Schon diese Überschrift bewegt sich auf dem Boden eines Minenfeldes. Nation verbindet man mit Nationalismus und den wiederum mit Rassismus. Das war nicht immer so. Noch im 19. Jahrhundert wollte der christliche Hochkonservative Ernst Ludwig von Gerlach das christliche und nicht das rassische Element zum staatstragenden Prinzip erklären, zu einer Zeit, in welcher der Deutschland noch kein Nationalstaat, sondern ein territorialer Flickenteppich war. Für von Gerlach ging der Staat aus der von Gott eingesetzten Obrigkeit hervor. Längst verblichene Gedanken. Von Gerlach hatte Recht, als er den preußischen Staat, auf dem ja auch das II. Deutsche Reich fußte, am Nationalismus und am „Laster des Patriotismus“ zugrunde gehen sah. Er hatte andererseits Unrecht, in dem er nicht einschätzen konnte, daß er dem von Gott eingesetzten frommen Herrscher zu viel zumutete. König Friedrich Wilhelm IV., der „Bibelchrist auf Preußens Thron“ (H.-J. Schoeps) zerbrach unter der Last der Verantwortung. Fürst von Bismarck, im Umfeld der ostelbischen Erweckungsbewegung aufgewachsen, übernahm die Regentschaft und legte die Grundlage für die spätere nationale Überheblichkeit.

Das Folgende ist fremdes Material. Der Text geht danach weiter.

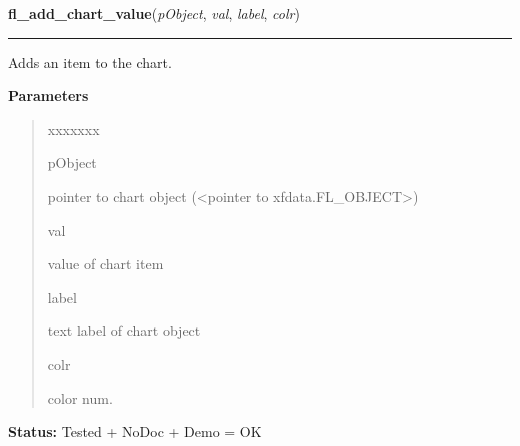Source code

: \hspace{.8\funcindent}\begin{boxedminipage}{\funcwidth}

    \raggedright \textbf{fl\_add\_chart\_value}(\textit{pObject}, \textit{val}, \textit{label}, \textit{colr})

    \vspace{-1.5ex}

    \rule{\textwidth}{0.5\fboxrule}
\setlength{\parskip}{2ex}
    Adds an item to the chart.

\setlength{\parskip}{1ex}
      \textbf{Parameters}
      \vspace{-1ex}

      \begin{quote}
        \begin{Ventry}{xxxxxxx}

          \item[pObject]

          pointer to chart object ({\textless}pointer to 
          xfdata.FL\_OBJECT{\textgreater})

          \item[val]

          value of chart item

          \item[label]

          text label of chart object

          \item[colr]

          color num.

        \end{Ventry}

      \end{quote}

\textbf{Status:} Tested + NoDoc + Demo = OK



    \end{boxedminipage}

    \label{xformslib:library:fl_insert_chart_value}

    \vspace{0.5ex}

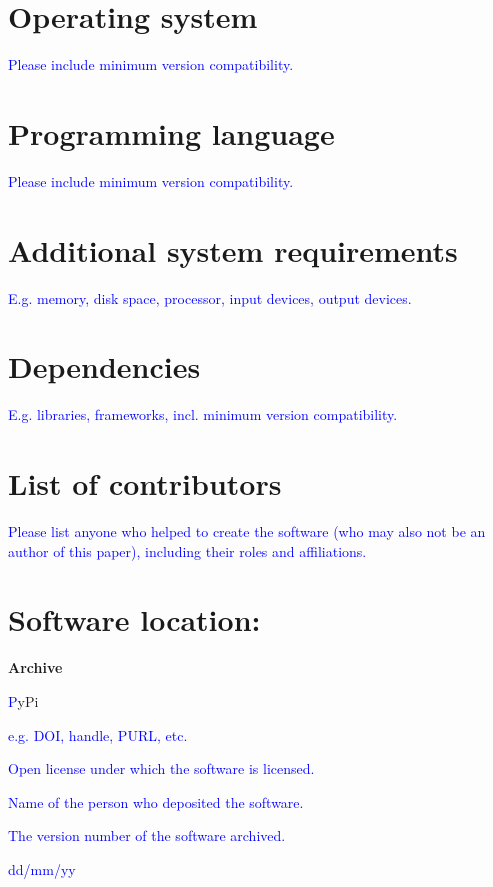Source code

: \documentclass{jors}
\begin{document}
\section*{Operating system}

\textcolor{blue}{Please include minimum version compatibility.}

\section*{Programming language}

\textcolor{blue}{Please include minimum version compatibility.}

\section*{Additional system requirements}

\textcolor{blue}{E.g. memory, disk space, processor, input devices, output devices.}

\section*{Dependencies}

\textcolor{blue}{E.g. libraries, frameworks, incl. minimum version compatibility.}

\section*{List of contributors}

\textcolor{blue}{Please list anyone who helped to create the software (who may also not be an author of this paper), including their roles and affiliations.}

\section*{Software location:}

{\bf Archive}

\begin{description}[noitemsep,topsep=0pt]
	\item[Name:] \textcolor{blue}PyPi
	\item[Persistent identifier:] \textcolor{blue}{e.g. DOI, handle, PURL, etc.}
	\item[Licence:] \textcolor{blue}{Open license under which the software is licensed.}
	\item[Publisher:]  \textcolor{blue}{Name of the person who deposited the software.}
	\item[Version published:] \textcolor{blue}{The version number of the software archived.}
	\item[Date published:] \textcolor{blue}{dd/mm/yy}
\end{description}
\end{document}
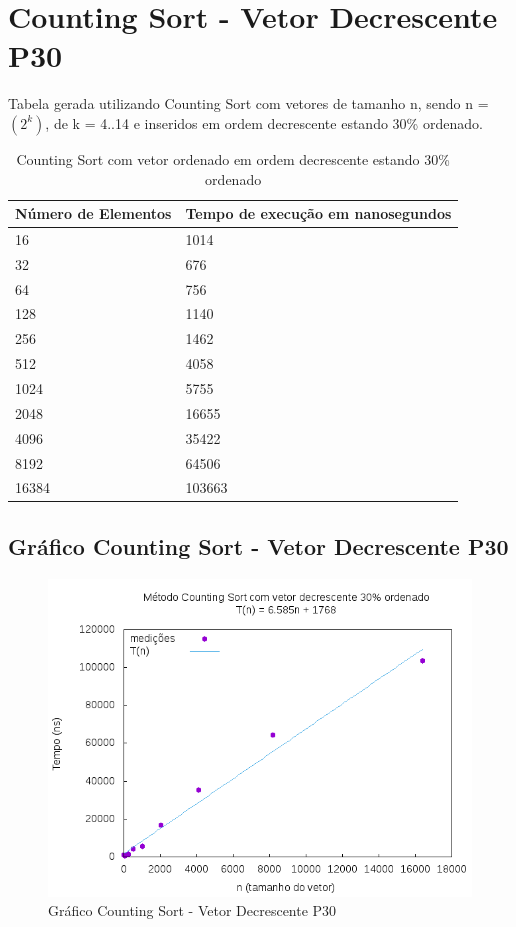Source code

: \documentclass[12pt,a4paper,twoside]{report}
\begin{document}
\section{Counting Sort - Vetor Decrescente P30}
Tabela gerada utilizando Counting Sort com vetores de tamanho n, sendo n = $(2^k)$, de k = 4..14 e inseridos em ordem decrescente estando 30\% ordenado.
\begin{table}[H]
\centering
\caption{Counting Sort com vetor ordenado em ordem decrescente estando 30\% ordenado}
\label{my-label}
\begin{tabular}{|l|l|}
\hline
\multicolumn{1}{|c|}{\textbf{Número de Elementos}} & \multicolumn{1}{c|}{\textbf{Tempo de execução em nanosegundos}} \\ \hline
16 & 1014 \\ \hline
32 & 676 \\ \hline
64 & 756 \\ \hline
128 & 1140 \\ \hline
256 & 1462 \\ \hline
512 & 4058 \\ \hline
1024 & 5755 \\ \hline
2048 & 16655 \\ \hline
4096 & 35422 \\ \hline
8192 & 64506 \\ \hline
16384 & 103663 \\ \hline
\end{tabular}
\end{table}

\subsection{Gráfico Counting Sort - Vetor Decrescente P30}
\begin{figure}[H]
    \centering
    \includegraphics[width=0.7\linewidth]{graficos/CountingSort/vIntDecrescenteP30/vIntDecrescenteP30.png}
  \caption{Gráfico Counting Sort - Vetor Decrescente P30}
\end{figure}
\end{document}
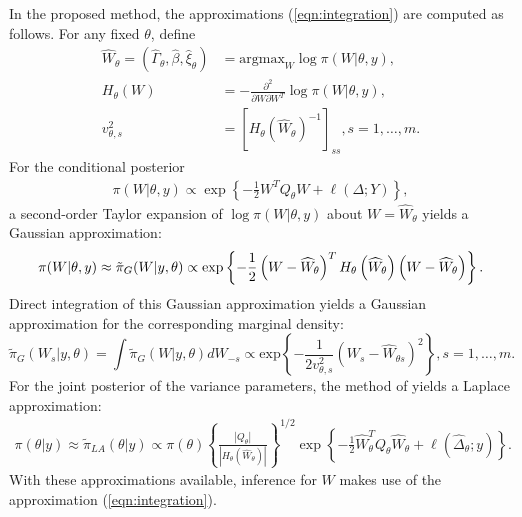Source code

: \documentclass[ba]{imsart}
\begin{document}
In the proposed method, the approximations (\ref{eqn:integration}) are computed as follows. For any fixed $\theta$, define
\begin{equation}\begin{aligned}\label{eqn:modeandhessian}
\widehat{W}_{\theta} = \left(\widehat{\Gamma}_{\theta},\widehat{\beta},\widehat{\xi}_{\theta}\right) &= \text{argmax}_{W}\log\pi(W|\theta,y) , \\ 
H_{\theta}(W) &= -\frac{\partial^{2}}{\partial W \partial W^{T}}\log\pi(W|\theta,y) , \\
v_{\theta,s}^{2} &= \left[H_\theta \left(\widehat{W}_{\theta}\right) ^ {-1} \right]_{ss}, s = 1,\ldots,m .
\end{aligned}\end{equation}
For the conditional posterior
\begin{equation}\begin{aligned}\label{eqn:condpost}
\pi(W|\theta,y) \propto \exp\left\lbrace -\frac{1}{2}W^{T}Q_{\theta}W + \ell\left(\Delta;Y\right)\right\rbrace,
\end{aligned}\end{equation}
a second-order Taylor expansion of $\log\pi(W|\theta,y)$ about $W = \widehat{W}_{\theta}$ yields a Gaussian approximation:
\begin{equation}\label{eqn:gaussianapprox}
\pi(W|\theta,y) \approx \tilde{\pi}_{G}(W|y,\theta) \propto \text{exp}\left\{-\frac{1}{2} \left(W-\widehat{W}_{\theta} \right)^T H_\theta\left(\widehat{W}_{\theta}\right) \left(W-\widehat{W}_{\theta} \right) \right\}. \\
\end{equation}
Direct integration of this Gaussian approximation yields a Gaussian approximation for the corresponding marginal density:
\begin{equation}\label{eqb:marginalgaussianapprox}
\tilde{\pi}_{G}(W_{s}|y,\theta) = \int\tilde{\pi}_{G}(W|y,\theta)dW_{-s} \propto\text{exp}\left\{-\frac{1}{2v_{\theta,s}^{2}} \left(W_s-\widehat{W}_{\theta s} \right)^2 \right\}, s = 1,\ldots,m .
\end{equation}
For the joint posterior of the variance parameters, the method of \cite{tierney} yields a Laplace approximation:
\begin{equation}\begin{aligned}\label{eqn:laplace}
\pi(\theta|y) \approx \tilde{\pi}_{LA}(\theta|y) \propto \pi(\theta)\left\{\frac{\left|Q_{\theta}\right|}{\left|H_{\theta}\left(\widehat{W}_{\theta}\right)\right|}\right\}^{1/2}\exp\left\{ -\frac{1}{2}\widehat{W}_{\theta}^{T}Q_{\theta}\widehat{W}_{\theta} + \ell\left(\widehat{\Delta}_{\theta};y \right)\right\}.
\end{aligned}\end{equation}
With these approximations available, inference for $W$ makes use of the approximation (\ref{eqn:integration}).
\end{document}
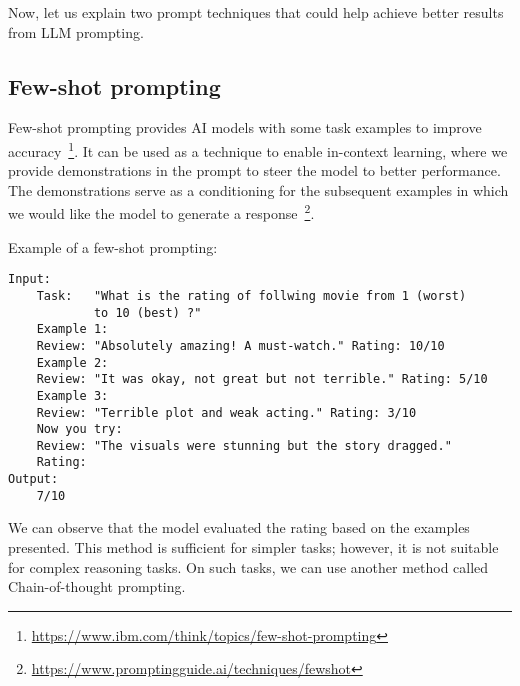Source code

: Now, let us explain two prompt techniques that could help achieve better results from LLM prompting.

\subsection*{Few-shot prompting}
Few-shot prompting provides AI models with some task examples to improve accuracy~\footnote{\url{https://www.ibm.com/think/topics/few-shot-prompting}}. It can be used as a technique to enable in-context learning, where we provide demonstrations in the prompt to steer the model to better performance. The demonstrations serve as a conditioning for the subsequent examples in which we would like the model to generate a response~\footnote{\url{https://www.promptingguide.ai/techniques/fewshot}}.

Example of a few-shot prompting:
\begin{verbatim}
Input:
    Task:   "What is the rating of follwing movie from 1 (worst)
            to 10 (best) ?" 
    Example 1:
    Review: "Absolutely amazing! A must-watch." Rating: 10/10
    Example 2:
    Review: "It was okay, not great but not terrible." Rating: 5/10
    Example 3:
    Review: "Terrible plot and weak acting." Rating: 3/10
    Now you try:
    Review: "The visuals were stunning but the story dragged."
    Rating:
Output:
    7/10
\end{verbatim}

We can observe that the model evaluated the rating based on the examples presented. This method is sufficient for simpler tasks; however, it is not suitable for complex reasoning tasks. On such tasks, we can use another method called Chain-of-thought prompting.

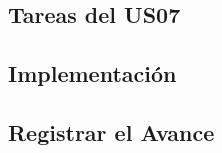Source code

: 


\subsection{Tareas del US07}
\label{sub:us07_tasks}

  



  \subsection{Implementación}
  \label{sub:implementacion_iteracion_3}

      

  \subsection{Registrar el Avance}
  \label{sub:iteracion3_avance}


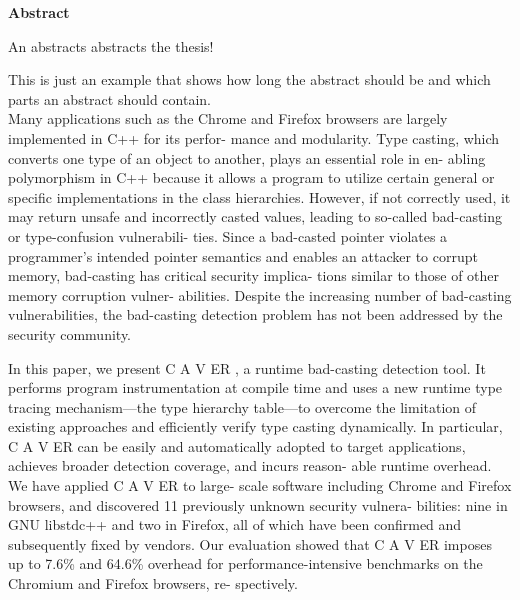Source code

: 

\clearemptydoublepage
{}
{}	

\vspace*{2cm}
\begin{center}
{\Large \bf Abstract}
\end{center}
\vspace{1cm}

An abstracts abstracts the thesis!

This is just an example that shows how long the abstract should be
and which parts an abstract should contain. \\


Many applications such as the Chrome and Firefox
browsers are largely implemented in C++ for its perfor-
mance and modularity. Type casting, which converts one
type of an object to another, plays an essential role in en-
abling polymorphism in C++ because it allows a program
to utilize certain general or specific implementations in
the class hierarchies. However, if not correctly used, it
may return unsafe and incorrectly casted values, leading
to so-called bad-casting or type-confusion vulnerabili-
ties. Since a bad-casted pointer violates a programmer’s
intended pointer semantics and enables an attacker to
corrupt memory, bad-casting has critical security implica-
tions similar to those of other memory corruption vulner-
abilities. Despite the increasing number of bad-casting
vulnerabilities, the bad-casting detection problem has not
been addressed by the security community.

In this paper, we present C A V ER , a runtime bad-casting
detection tool. It performs program instrumentation
at compile time and uses a new runtime type tracing
mechanism—the type hierarchy table—to overcome the
limitation of existing approaches and efficiently verify
type casting dynamically. In particular, C A V ER can be
easily and automatically adopted to target applications,
achieves broader detection coverage, and incurs reason-
able runtime overhead. We have applied C A V ER to large-
scale software including Chrome and Firefox browsers,
and discovered 11 previously unknown security vulnera-
bilities: nine in GNU libstdc++ and two in Firefox, all
of which have been confirmed and subsequently fixed by
vendors. Our evaluation showed that C A V ER imposes up
to 7.6\% and 64.6\% overhead for performance-intensive
benchmarks on the Chromium and Firefox browsers, re-
spectively.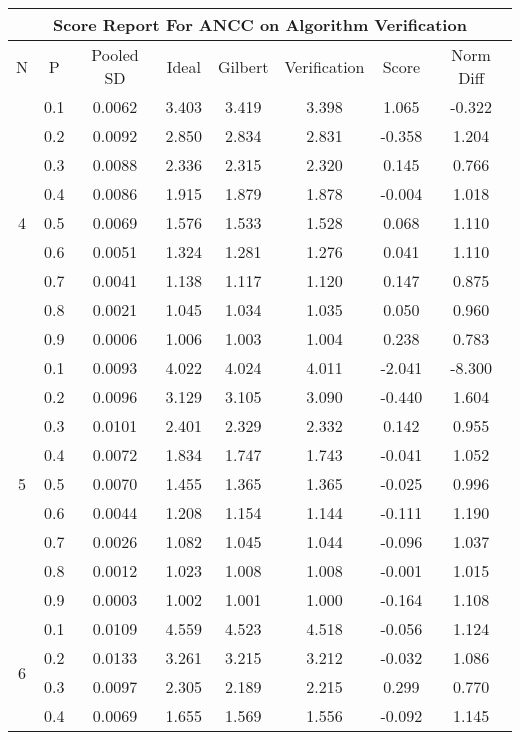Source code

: \documentclass[11pt,a4paper]{report}
\begin{document}
\begin{longtable}{ | c | c || c | c | c | c | c | c | }
\hline
\multicolumn{8}{|c|}{ Score Report For ANCC on Algorithm Verification} \\
\hline
N & P & Pooled SD &  Ideal &  Gilbert & Verification  & Score & Norm Diff \\
 \hline
 \hline
 \endhead
\multirow{9}{*}{4} & 0.1 & 0.0062 & 3.403 & 3.419 & 3.398 & 1.065 & -0.322 \\
 & 0.2 & 0.0092 & 2.850 & 2.834 & 2.831 & -0.358 & 1.204 \\
 & 0.3 & 0.0088 & 2.336 & 2.315 & 2.320 & 0.145 & 0.766 \\
 & 0.4 & 0.0086 & 1.915 & 1.879 & 1.878 & -0.004 & 1.018 \\
 & 0.5 & 0.0069 & 1.576 & 1.533 & 1.528 & 0.068 & 1.110 \\
 & 0.6 & 0.0051 & 1.324 & 1.281 & 1.276 & 0.041 & 1.110 \\
 & 0.7 & 0.0041 & 1.138 & 1.117 & 1.120 & 0.147 & 0.875 \\
 & 0.8 & 0.0021 & 1.045 & 1.034 & 1.035 & 0.050 & 0.960 \\
 & 0.9 & 0.0006 & 1.006 & 1.003 & 1.004 & 0.238 & 0.783 \\
 \hline
\multirow{9}{*}{5} & 0.1 & 0.0093 & 4.022 & 4.024 & 4.011 & -2.041 & -8.300 \\
 & 0.2 & 0.0096 & 3.129 & 3.105 & 3.090 & -0.440 & 1.604 \\
 & 0.3 & 0.0101 & 2.401 & 2.329 & 2.332 & 0.142 & 0.955 \\
 & 0.4 & 0.0072 & 1.834 & 1.747 & 1.743 & -0.041 & 1.052 \\
 & 0.5 & 0.0070 & 1.455 & 1.365 & 1.365 & -0.025 & 0.996 \\
 & 0.6 & 0.0044 & 1.208 & 1.154 & 1.144 & -0.111 & 1.190 \\
 & 0.7 & 0.0026 & 1.082 & 1.045 & 1.044 & -0.096 & 1.037 \\
 & 0.8 & 0.0012 & 1.023 & 1.008 & 1.008 & -0.001 & 1.015 \\
 & 0.9 & 0.0003 & 1.002 & 1.001 & 1.000 & -0.164 & 1.108 \\
 \hline
\multirow{9}{*}{6} & 0.1 & 0.0109 & 4.559 & 4.523 & 4.518 & -0.056 & 1.124 \\
 & 0.2 & 0.0133 & 3.261 & 3.215 & 3.212 & -0.032 & 1.086 \\
 & 0.3 & 0.0097 & 2.305 & 2.189 & 2.215 & 0.299 & 0.770 \\
 & 0.4 & 0.0069 & 1.655 & 1.569 & 1.556 & -0.092 & 1.145 \\

\end{longtable}
\end{document}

Den hochkonservativen, ständisch denkenden Königstreuen fehlte das „Lex Rex“-Verständnis der Puritaner, welches zum Parlamentarismus führte, in welchem der Erste (Premier) der Diener (Minister) aller werden sollte.

Man muss nicht soweit gehen, um gemäß der „providential history“, die Vereinigten Staaten, welche ja aus unzähligen Volksgruppen gebildet wurden, als eine Musternation zu verstehen. Allerdings ist es unleugbar, dass sie das verkörpern (oder vielleicht auch nur lange Zeit verkörpert hatte), was die Bibel als „bedeutende Nation“ (gemäß Gen.12,2: Israel war nie besonders groß in Bezug auf Landesgröße oder Einwohnerzahl, wohl aber bedeutend) bezeichnet. Gegründet von den Nachkommen der „Pilgerväter“, basierend auf einem Wertesystem, das von biblischen Werten durchdrungen war und zum nationalen Erfolg beitrug.
Hatte Paulus recht, wenn er die Nationen in Apg 17:26 als gottgewollt, ja als seine Schöpfung bezeichnet? Damit soll in keiner Weise an die „Volk-Nomos“-Lehre der deutschtümelnden Theologen der Weimarer Zeit erinnert werden. Es ist das Zeugnis der Schrift, dass Nationen in Abraham gesegnet (Gen 18:18) und gemäß des Missionsbefehls belehrt, ja „zu Jüngern“ gemacht werden sollen (Mt 28:19-20). Jesus ist Licht nicht nur für einzelne, sondern auch das der Nationen (Apg 13:47 ELB). Die Kirchen- und Missionsgeschichte zeigt uns, welchen Einfluss das Evangelium auf Völker in ihrer Gesamtheit haben konnte. Norwegen verdankt seine Entstehung als selbstverwaltete Nation im Wesentlichen der pietistischen Erweckung um Hans Niels Hauge. Ein weites Feld. Bedenken wir nur, dass der Gedanke eines Selbstbestimmungsrechts der Völker von Johann Amos Comenius entwickelt wurde, der eine Heimstadt für seine verfolgte Gemeinde der böhmischen Brüder suchte und deshalb an den ungarischen Fürsten Rákoczy schrieb. War Comenius’ Ansinnen auch erfolglos, so berufen sich heute selbst die Kurden, die eben eine solche Nation werden wollen, auf dessen Worte.

Meiner Meinung nach ist eine Neubesinnung zu einem Begriff nötig, der heute so viele Gegner wie den sozialistischen Internationalismus, den Dschihadismus und den Globalismus hat und welchem auch neue imperiale Konstrukte feindlich gegenüber stehen.